What you need to do: Go through the data and copy each line where the string "assets" appears.

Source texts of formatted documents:
>>>>

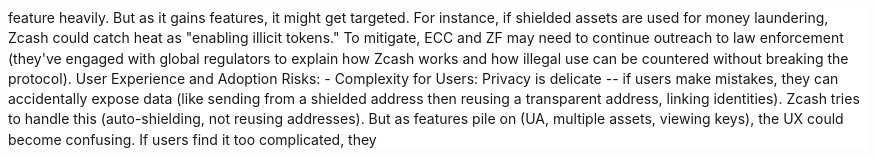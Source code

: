 feature heavily. But as it gains features, it might get targeted. For
instance, if shielded assets are used for money laundering, Zcash could
catch heat as "enabling illicit tokens." To mitigate, ECC and ZF may
need to continue outreach to law enforcement (they've engaged with
global regulators to explain how Zcash works and how illegal use can be
countered without breaking the protocol). User Experience and Adoption
Risks: - Complexity for Users: Privacy is delicate -- if users make
mistakes, they can accidentally expose data (like sending from a
shielded address then reusing a transparent address, linking
identities). Zcash tries to handle this (auto-shielding, not reusing
addresses). But as features pile on (UA, multiple assets, viewing keys),
the UX could become confusing. If users find it too complicated, they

<<<<

Completed task:
instance, if shielded assets are used for money laundering, Zcash could
addresses). But as features pile on (UA, multiple assets, viewing keys),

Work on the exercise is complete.